[Dataset excerpts]
=====

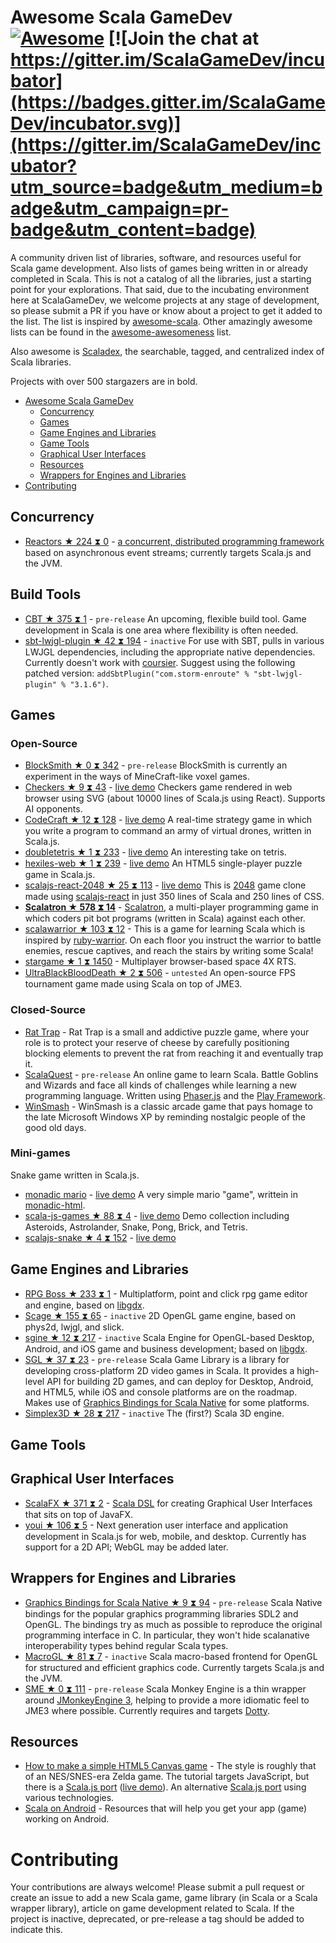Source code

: # Awesome Scala GameDev [![Awesome](https://cdn.rawgit.com/sindresorhus/awesome/d7305f38d29fed78fa85652e3a63e154dd8e8829/media/badge.svg)](https://github.com/sindresorhus/awesome) [![Join the chat at https://gitter.im/ScalaGameDev/incubator](https://badges.gitter.im/ScalaGameDev/incubator.svg)](https://gitter.im/ScalaGameDev/incubator?utm_source=badge&utm_medium=badge&utm_campaign=pr-badge&utm_content=badge)


A community driven list of libraries, software, and resources useful for Scala game development. Also lists of games being written in or already completed in Scala. This is not a catalog of all the libraries, just a starting point for your explorations. That said, due to the incubating environment here at ScalaGameDev, we welcome projects at any stage of development, so please submit a PR if you have or know about a project to get it added to the list. The list is inspired by [awesome-scala](https://github.com/lauris/awesome-scala). Other amazingly awesome lists can be found in the [awesome-awesomeness](https://github.com/bayandin/awesome-awesomeness) list.

Also awesome is [Scaladex](https://index.scala-lang.org/), the searchable, tagged, and centralized index of Scala libraries.

Projects with over 500 stargazers are in bold.

- [Awesome Scala GameDev](#awesome-scala-gamedev)
    - [Concurrency](#concurrency)
    - [Games](#games)
    - [Game Engines and Libraries](#game-engines-and-libraries)
    - [Game Tools](#game-tools)
    - [Graphical User Interfaces](#graphical-user-interfaces)
    - [Resources](#resources)
    - [Wrappers for Engines and Libraries](#wrappers-for-engines-and-libraries)
- [Contributing](#contributing)

## Concurrency

* [Reactors ★ 224 ⧗ 0](https://github.com/reactors-io/reactors) - [a concurrent, distributed programming framework](http://reactors.io) based on asynchronous event streams; currently targets Scala.js and the JVM.

## Build Tools

* [CBT ★ 375 ⧗ 1](https://github.com/cvogt/cbt) - `pre-release` An upcoming, flexible build tool. Game development in Scala is one area where flexibility is often needed.
* [sbt-lwjgl-plugin ★ 42 ⧗ 194](https://github.com/philcali/sbt-lwjgl-plugin) - `inactive` For use with SBT, pulls in various LWJGL dependencies, including the appropriate native dependencies. Currently doesn't work with [coursier](https://github.com/coursier/coursier). Suggest using the following patched version: `addSbtPlugin("com.storm-enroute" % "sbt-lwjgl-plugin" % "3.1.6")`.

## Games


### Open-Source

* [BlockSmith ★ 0 ⧗ 342](https://github.com/bbarker/BlockSmith/) - `pre-release` BlockSmith is currently an experiment in the ways of MineCraft-like voxel games. 
* [Checkers ★ 9 ⧗ 43](https://github.com/kschuetz/checkers) - [live demo](http://kschuetz.github.io/checkers/) Checkers game rendered in web browser using SVG (about 10000 lines of Scala.js using React). Supports AI opponents.
* [CodeCraft ★ 12 ⧗ 128](https://github.com/cswinter/CodeCraftGame) - [live demo](http://www.codecraftgame.org/demo) A real-time strategy game in which you write a program to command an army of virtual drones, written in Scala.js.
* [doubletetris ★ 1 ⧗ 233](https://github.com/Jasper-M/doubletetris) - [live demo](http://jasper-m.github.io/doubletetris/) An interesting take on tetris.
* [hexiles-web ★ 1 ⧗ 239](https://github.com/phillipjohnson/hexiles-web) - [live demo](http://phillipjohnson.github.io/hexiles-web/game.html) An HTML5 single-player puzzle game in Scala.js.
* [scalajs-react-2048 ★ 25 ⧗ 113](https://github.com/fijolekProjects/scalajs-react-2048) - [live demo](https://fijolekprojects.github.io/scalajs-react-2048/) This is [2048](http://gabrielecirulli.github.io/2048/) game clone made using [scalajs-react](https://github.com/japgolly/scalajs-react) in just 350 lines of Scala and 250 lines of CSS.
* **[Scalatron ★ 578 ⧗ 14](https://github.com/scalatron/scalatron)** - [Scalatron](https://scalatron.github.io/), a multi-player programming game in which coders pit bot programs (written in Scala) against each other.
* [scalawarrior ★ 103 ⧗ 12](https://github.com/scalawarrior/scalawarrior) - This is a game for learning Scala which is inspired by [ruby-warrior](https://github.com/ryanb/ruby-warrior). On each floor you instruct the warrior to battle enemies, rescue captives, and reach the stairs by writing some Scala!
* [stargame ★ 1 ⧗ 1450](https://github.com/tommycli/stargame) - Multiplayer browser-based space 4X RTS. 
* [UltraBlackBloodDeath ★ 2 ⧗ 506](https://github.com/sykophant/sykophant-game) - `untested` An open-source FPS tournament game made using Scala on top of JME3.

### Closed-Source

* [Rat Trap](https://play.google.com/store/apps/details?id=com.regblanc.rattrap&hl=en) - Rat Trap is a small and addictive puzzle game, where your role is to protect your reserve of cheese by carefully positioning blocking elements to prevent the rat from reaching it and eventually trap it. 
* [ScalaQuest](https://www.kickstarter.com/projects/andanthor/scalaquest-a-game-to-learn-scala) - `pre-release` An online game to learn Scala. Battle Goblins and Wizards and face all kinds of challenges while learning a new programming language. Written using [Phaser.js](https://phaser.io) and the [Play Framework](https://playframework.com).
* [WinSmash](https://play.google.com/store/apps/details?id=com.regblanc.winsmash&hl=en) - WinSmash is a classic arcade game that pays homage to the late Microsoft Windows XP by reminding nostalgic people of the good old days.

### Mini-games

Snake game written in Scala.js.

* [monadic mario](https://github.com/OlivierBlanvillain/monadic-html/blob/master/examples/src/main/scala/mhtml/examples/Mario.scala) - [live demo](https://olivierblanvillain.github.io/monadic-html/examples/#/Mario) A very simple mario "game", writtein in [monadic-html](https://github.com/OlivierBlanvillain/monadic-html).
* [scala-js-games ★ 88 ⧗ 4](https://github.com/lihaoyi/scala-js-games) - [live demo](http://www.lihaoyi.com/scala-js-games/) Demo collection including Asteroids, Astrolander, Snake, Pong, Brick, and Tetris.
* [scalajs-snake ★ 4 ⧗ 152](https://github.com/vmunier/scalajs-snake) - [live demo](http://vmunier.github.io/scalajs-snake/) 

## Game Engines and Libraries

* [RPG Boss ★ 233 ⧗ 1](https://github.com/rpgboss/rpgboss) - Multiplatform, point and click rpg game editor and engine, based on [libgdx](https://github.com/libgdx/libgdx).
* [Scage ★ 155 ⧗ 65](https://github.com/dunnololda/scage) - `inactive` 2D OpenGL game engine, based on phys2d, lwjgl, and slick.
* [sgine ★ 12 ⧗ 217](https://github.com/outr/sgine) - `inactive` Scala Engine for OpenGL-based Desktop, Android, and iOS game and business development; based on [libgdx](https://github.com/libgdx/libgdx).
* [SGL ★ 37 ⧗ 23](https://github.com/regb/scala-game-library) - `pre-release` Scala Game Library is a library for developing cross-platform 2D video games in Scala. It provides a high-level API for building 2D games, and can deploy for Desktop, Android, and HTML5, while iOS and console platforms are on the roadmap. Makes use of [Graphics Bindings for Scala Native](#wrappers-for-engines-and-libraries) for some platforms.
* [Simplex3D ★ 28 ⧗ 217](https://github.com/lexn82/simplex3d) - `inactive` The (first?) Scala 3D engine.

## Game Tools


## Graphical User Interfaces

* [ScalaFX ★ 371 ⧗ 2](https://github.com/scalafx/scalafx) - [Scala DSL](http://www.scalafx.org/) for creating Graphical User Interfaces that sits on top of JavaFX.
* [youi ★ 106 ⧗ 5](https://github.com/outr/youi) - Next generation user interface and application development in Scala.js for web, mobile, and desktop. Currently has support for a 2D API; WebGL may be added later.

## Wrappers for Engines and Libraries

* [Graphics Bindings for Scala Native ★ 9 ⧗ 94](https://github.com/regb/scalanative-graphics-bindings) - `pre-release` Scala Native bindings for the popular graphics programming libraries SDL2 and OpenGL. The bindings try as much as possible to reproduce the original programming interface in C. In particular, they won't hide scalanative interoperability types behind regular Scala types.
* [MacroGL ★ 81 ⧗ 7](https://github.com/storm-enroute/macrogl) - `inactive` Scala macro-based frontend for OpenGL for structured and efficient graphics code. Currently targets Scala.js and the JVM.
* [SME ★ 0 ⧗ 111](https://github.com/bbarker/SME) - `pre-release` Scala Monkey Engine is a thin wrapper around [JMonkeyEngine 3](http://jmonkeyengine.org), helping to provide a more idiomatic feel to JME3 where possible. Currently requires and targets [Dotty](http://dotty.epfl.ch/).

## Resources

* [How to make a simple HTML5 Canvas game](http://www.lostdecadegames.com/how-to-make-a-simple-html5-canvas-game/) - The style is roughly that of an NES/SNES-era Zelda game. The tutorial targets JavaScript, but there is a [Scala.js port](https://github.com/vmunier/scalajs-simple-canvas-game) ([live demo](http://vmunier.github.io/scalajs-simple-canvas-game/)). An alternative [Scala.js port](https://github.com/amsterdam-scala/Sjs-Simple-HTML5-canvas-game) using various technologies.
* [Scala on Android](http://scala-android.org/) - Resources that will help you get your app (game) working on Android.

# Contributing

Your contributions are always welcome! Please submit a pull request or create an issue to add a new Scala game, game library (in Scala or a Scala wrapper library), article on game development related to Scala. If the project is inactive, deprecated, or pre-release a tag should be added to indicate this.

=====

# [Work instruction]
Only the lines above from the one with "Brick, and Tetris." up to and including the one with "lwjgl, and slick." should be repeated, exactly as written.

# [Result of this task]
* [scala-js-games ★ 88 ⧗ 4](https://github.com/lihaoyi/scala-js-games) - [live demo](http://www.lihaoyi.com/scala-js-games/) Demo collection including Asteroids, Astrolander, Snake, Pong, Brick, and Tetris.
* [scalajs-snake ★ 4 ⧗ 152](https://github.com/vmunier/scalajs-snake) - [live demo](http://vmunier.github.io/scalajs-snake/) 

## Game Engines and Libraries

* [RPG Boss ★ 233 ⧗ 1](https://github.com/rpgboss/rpgboss) - Multiplatform, point and click rpg game editor and engine, based on [libgdx](https://github.com/libgdx/libgdx).
* [Scage ★ 155 ⧗ 65](https://github.com/dunnololda/scage) - `inactive` 2D OpenGL game engine, based on phys2d, lwjgl, and slick.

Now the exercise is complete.